Source material:
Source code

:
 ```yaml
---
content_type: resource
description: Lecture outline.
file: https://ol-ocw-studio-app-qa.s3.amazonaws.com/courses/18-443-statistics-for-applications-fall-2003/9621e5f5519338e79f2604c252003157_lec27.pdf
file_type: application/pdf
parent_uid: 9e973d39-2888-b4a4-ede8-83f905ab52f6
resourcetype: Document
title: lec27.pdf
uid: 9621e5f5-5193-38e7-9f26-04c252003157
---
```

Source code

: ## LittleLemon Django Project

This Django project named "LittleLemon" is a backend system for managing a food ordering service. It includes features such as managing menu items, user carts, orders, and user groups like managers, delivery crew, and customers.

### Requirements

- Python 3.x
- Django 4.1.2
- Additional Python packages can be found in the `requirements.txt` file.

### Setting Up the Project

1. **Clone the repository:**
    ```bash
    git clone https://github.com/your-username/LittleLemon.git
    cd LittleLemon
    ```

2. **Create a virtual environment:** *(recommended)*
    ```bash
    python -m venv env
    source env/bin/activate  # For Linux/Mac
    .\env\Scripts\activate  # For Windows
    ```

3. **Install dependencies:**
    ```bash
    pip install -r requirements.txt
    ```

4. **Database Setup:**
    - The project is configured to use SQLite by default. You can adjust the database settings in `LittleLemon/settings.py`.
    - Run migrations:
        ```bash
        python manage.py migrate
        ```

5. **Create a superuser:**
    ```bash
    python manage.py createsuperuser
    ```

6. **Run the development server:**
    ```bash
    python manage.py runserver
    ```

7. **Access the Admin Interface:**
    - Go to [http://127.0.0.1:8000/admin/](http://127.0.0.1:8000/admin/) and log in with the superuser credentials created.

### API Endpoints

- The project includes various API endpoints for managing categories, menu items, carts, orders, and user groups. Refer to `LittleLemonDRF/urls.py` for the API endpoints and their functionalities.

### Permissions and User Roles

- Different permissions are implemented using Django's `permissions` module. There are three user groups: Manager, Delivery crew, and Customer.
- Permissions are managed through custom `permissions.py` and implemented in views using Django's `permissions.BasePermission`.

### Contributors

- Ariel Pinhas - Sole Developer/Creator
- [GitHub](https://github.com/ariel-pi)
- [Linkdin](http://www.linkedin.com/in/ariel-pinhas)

Prompt: Filter the data for the string "activate". Copy each matching line.

Answer space:
    source env/bin/activate  # For Linux/Mac
    .\env\Scripts\activate  # For Windows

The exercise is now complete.